§ **Exercise brief**: Could you repeat the records below exactly, leaving out any pictures?

§ **Available records**:
┄┄┄┄┄┄

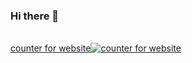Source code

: ### Hi there 👋



<div id="sfcx1gmrlh86lfqhbcmq17cf7e36hwj6n8b"></div><script type="text/javascript" src="https://counter5.optistats.ovh/private/counter.js?c=x1gmrlh86lfqhbcmq17cf7e36hwj6n8b&down=async" async></script><br><a href="https://www.freecounterstat.com">counter for website</a><noscript><a href="https://www.freecounterstat.com" title="counter for website"><img src="https://counter5.optistats.ovh/private/freecounterstat.php?c=x1gmrlh86lfqhbcmq17cf7e36hwj6n8b" border="0" title="counter for website" alt="counter for website"></a></noscript>

<!--
**alexismen22a/alexismen22a** is a ✨ _special_ ✨ repository because its `README.md` (this file) appears on your GitHub profile.

Here are some ideas to get you started:

- 🔭 I’m currently working on ...
- 🌱 I’m currently learning ...
- 👯 I’m looking to collaborate on ...
- 🤔 I’m looking for help with ...
- 💬 Ask me about ...
- 📫 How to reach me: ...
- 😄 Pronouns: ...
- ⚡ Fun fact: ...
-->
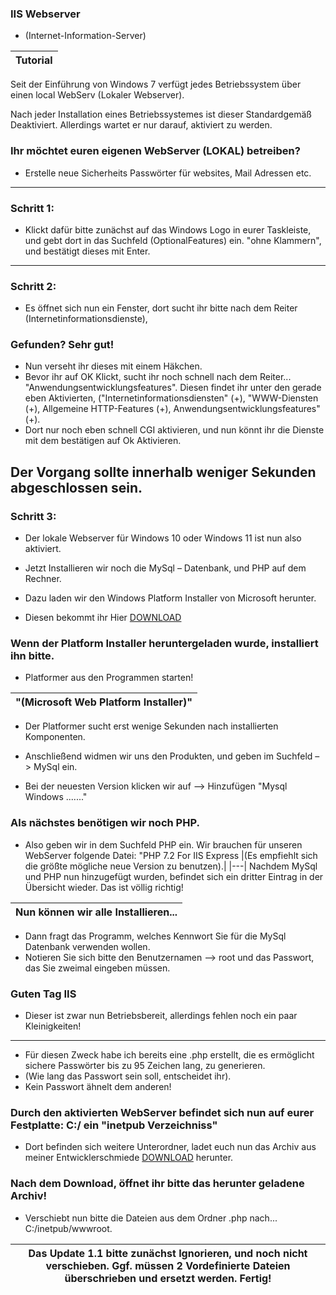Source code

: ### IIS Webserver 
- (Internet-Information-Server)

|Tutorial|
|---|

Seit der Einführung von Windows 7 verfügt jedes Betriebssystem über einen local WebServ (Lokaler Webserver). 

Nach jeder Installation eines Betriebssystemes ist dieser Standardgemäß Deaktiviert. 
Allerdings wartet er nur darauf, aktiviert zu werden.

### Ihr möchtet euren eigenen WebServer (LOKAL) betreiben?



- Erstelle neue Sicherheits Passwörter für websites, Mail Adressen etc.
---
### Schritt 1:
- Klickt dafür bitte zunächst auf das Windows Logo in eurer Taskleiste, und gebt dort in das Suchfeld (OptionalFeatures) ein. 
"ohne Klammern", und bestätigt dieses mit Enter.
---
### Schritt 2:
- Es öffnet sich nun ein Fenster, dort sucht ihr bitte nach dem Reiter (Internetinformationsdienste),

### Gefunden? Sehr gut! 

- Nun verseht ihr dieses mit einem Häkchen. 
- Bevor ihr auf OK Klickt, sucht ihr noch schnell nach dem Reiter... "Anwendungsentwicklungsfeatures". Diesen findet ihr unter den gerade eben Aktivierten, ("Internetinformationsdiensten" (+), "WWW-Diensten (+), Allgemeine HTTP-Features (+), Anwendungsentwicklungsfeatures" (+). 
- Dort nur noch eben schnell CGI aktivieren, und nun könnt ihr die Dienste mit dem bestätigen auf Ok Aktivieren.

Der Vorgang sollte innerhalb weniger Sekunden abgeschlossen sein. 
---

### Schritt 3:
- Der lokale Webserver für Windows 10 oder Windows 11 ist nun also aktiviert.
- Jetzt Installieren wir noch die MySql – Datenbank, und PHP auf dem Rechner.
 
- Dazu laden wir den Windows Platform Installer von Microsoft herunter.
- Diesen bekommt ihr Hier [DOWNLOAD](https://go.microsoft.com/fwlink/?LinkId=287166)

### Wenn der Platform Installer heruntergeladen wurde, installiert ihn bitte. 

- Platformer aus den Programmen starten!

|"(Microsoft Web Platform Installer)"|
|---|

- Der Platformer sucht erst wenige Sekunden nach installierten Komponenten.

- Anschließend widmen wir uns den Produkten, und geben im Suchfeld –> MySql ein.
- Bei der neuesten Version klicken wir auf –> Hinzufügen "Mysql Windows ......."

### Als nächstes benötigen wir noch PHP. 
- Also geben wir in dem Suchfeld PHP ein. Wir brauchen für unseren WebServer folgende Datei: "PHP 7.2 For IIS Express 
|(Es empfiehlt sich die größte mögliche neue Version zu benutzen).|
|---|
Nachdem MySql und PHP nun hinzugefügt wurden, befindet sich ein dritter Eintrag in der Übersicht wieder. Das ist völlig richtig!

|Nun können wir alle Installieren...|
|---|

- Dann fragt das Programm, welches Kennwort Sie für die MySql Datenbank verwenden wollen. 
- Notieren Sie sich bitte den Benutzernamen –> root und das Passwort, das Sie zweimal eingeben müssen.

### Guten Tag IIS
- Dieser ist zwar nun Betriebsbereit, allerdings fehlen noch ein paar Kleinigkeiten!
---
- Für diesen Zweck habe ich bereits eine .php erstellt, die es ermöglicht sichere Passwörter bis zu 95 Zeichen lang, zu generieren. 
- (Wie lang das Passwort sein soll, entscheidet ihr). 
- Kein Passwort ähnelt dem anderen!

### Durch den aktivierten WebServer befindet sich nun auf eurer Festplatte: C:/ ein "inetpub Verzeichniss" 
- Dort befinden sich weitere Unterordner, ladet euch nun das Archiv aus meiner Entwicklerschmiede [DOWNLOAD]([https://go.microsoft.com/fwlink/?LinkId=287166](https://github.com/bylickilabs/InternetInformationServer/archive/refs/heads/main.zip)) herunter.

### Nach dem Download, öffnet ihr bitte das herunter geladene Archiv! 
- Verschiebt nun bitte die Dateien aus dem Ordner .php nach... C:/inetpub/wwwroot.

|Das Update 1.1 bitte zunächst Ignorieren, und noch nicht verschieben. Ggf. müssen 2 Vordefinierte Dateien überschrieben und ersetzt werden. Fertig!|
|---|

┄┄┄┄┄┄

§ **Output of the task**:
Source code

: ### Hi there 👋



<div id="sfcx1gmrlh86lfqhbcmq17cf7e36hwj6n8b"></div><script type="text/javascript" src="https://counter5.optistats.ovh/private/counter.js?c=x1gmrlh86lfqhbcmq17cf7e36hwj6n8b&down=async" async></script><br><a href="https://www.freecounterstat.com">counter for website</a><noscript><a href="https://www.freecounterstat.com" title="counter for website"><img src="https://counter5.optistats.ovh/private/freecounterstat.php?c=x1gmrlh86lfqhbcmq17cf7e36hwj6n8b" border="0" title="counter for website" alt="counter for website"></a></noscript>

<!--
**alexismen22a/alexismen22a** is a ✨ _special_ ✨ repository because its `README.md` (this file) appears on your GitHub profile.

Here are some ideas to get you started:

- 🔭 I’m currently working on ...
- 🌱 I’m currently learning ...
- 👯 I’m looking to collaborate on ...
- 🤔 I’m looking for help with ...
- 💬 Ask me about ...
- 📫 How to reach me: ...
- 😄 Pronouns: ...
- ⚡ Fun fact: ...
-->
Source code

: ### IIS Webserver 
- (Internet-Information-Server)

|Tutorial|
|---|

Seit der Einführung von Windows 7 verfügt jedes Betriebssystem über einen local WebServ (Lokaler Webserver). 

Nach jeder Installation eines Betriebssystemes ist dieser Standardgemäß Deaktiviert. 
Allerdings wartet er nur darauf, aktiviert zu werden.

### Ihr möchtet euren eigenen WebServer (LOKAL) betreiben?



- Erstelle neue Sicherheits Passwörter für websites, Mail Adressen etc.
---
### Schritt 1:
- Klickt dafür bitte zunächst auf das Windows Logo in eurer Taskleiste, und gebt dort in das Suchfeld (OptionalFeatures) ein. 
"ohne Klammern", und bestätigt dieses mit Enter.
---
### Schritt 2:
- Es öffnet sich nun ein Fenster, dort sucht ihr bitte nach dem Reiter (Internetinformationsdienste),

### Gefunden? Sehr gut! 

- Nun verseht ihr dieses mit einem Häkchen. 
- Bevor ihr auf OK Klickt, sucht ihr noch schnell nach dem Reiter... "Anwendungsentwicklungsfeatures". Diesen findet ihr unter den gerade eben Aktivierten, ("Internetinformationsdiensten" (+), "WWW-Diensten (+), Allgemeine HTTP-Features (+), Anwendungsentwicklungsfeatures" (+). 
- Dort nur noch eben schnell CGI aktivieren, und nun könnt ihr die Dienste mit dem bestätigen auf Ok Aktivieren.

Der Vorgang sollte innerhalb weniger Sekunden abgeschlossen sein. 
---

### Schritt 3:
- Der lokale Webserver für Windows 10 oder Windows 11 ist nun also aktiviert.
- Jetzt Installieren wir noch die MySql – Datenbank, und PHP auf dem Rechner.
 
- Dazu laden wir den Windows Platform Installer von Microsoft herunter.
- Diesen bekommt ihr Hier [DOWNLOAD](https://go.microsoft.com/fwlink/?LinkId=287166)

### Wenn der Platform Installer heruntergeladen wurde, installiert ihn bitte. 

- Platformer aus den Programmen starten!

|"(Microsoft Web Platform Installer)"|
|---|

- Der Platformer sucht erst wenige Sekunden nach installierten Komponenten.

- Anschließend widmen wir uns den Produkten, und geben im Suchfeld –> MySql ein.
- Bei der neuesten Version klicken wir auf –> Hinzufügen "Mysql Windows ......."

### Als nächstes benötigen wir noch PHP. 
- Also geben wir in dem Suchfeld PHP ein. Wir brauchen für unseren WebServer folgende Datei: "PHP 7.2 For IIS Express 
|(Es empfiehlt sich die größte mögliche neue Version zu benutzen).|
|---|
Nachdem MySql und PHP nun hinzugefügt wurden, befindet sich ein dritter Eintrag in der Übersicht wieder. Das ist völlig richtig!

|Nun können wir alle Installieren...|
|---|

- Dann fragt das Programm, welches Kennwort Sie für die MySql Datenbank verwenden wollen. 
- Notieren Sie sich bitte den Benutzernamen –> root und das Passwort, das Sie zweimal eingeben müssen.

### Guten Tag IIS
- Dieser ist zwar nun Betriebsbereit, allerdings fehlen noch ein paar Kleinigkeiten!
---
- Für diesen Zweck habe ich bereits eine .php erstellt, die es ermöglicht sichere Passwörter bis zu 95 Zeichen lang, zu generieren. 
- (Wie lang das Passwort sein soll, entscheidet ihr). 
- Kein Passwort ähnelt dem anderen!

### Durch den aktivierten WebServer befindet sich nun auf eurer Festplatte: C:/ ein "inetpub Verzeichniss" 
- Dort befinden sich weitere Unterordner, ladet euch nun das Archiv aus meiner Entwicklerschmiede [DOWNLOAD]([https://go.microsoft.com/fwlink/?LinkId=287166](https://github.com/bylickilabs/InternetInformationServer/archive/refs/heads/main.zip)) herunter.

### Nach dem Download, öffnet ihr bitte das herunter geladene Archiv! 
- Verschiebt nun bitte die Dateien aus dem Ordner .php nach... C:/inetpub/wwwroot.

|Das Update 1.1 bitte zunächst Ignorieren, und noch nicht verschieben. Ggf. müssen 2 Vordefinierte Dateien überschrieben und ersetzt werden. Fertig!|
|---|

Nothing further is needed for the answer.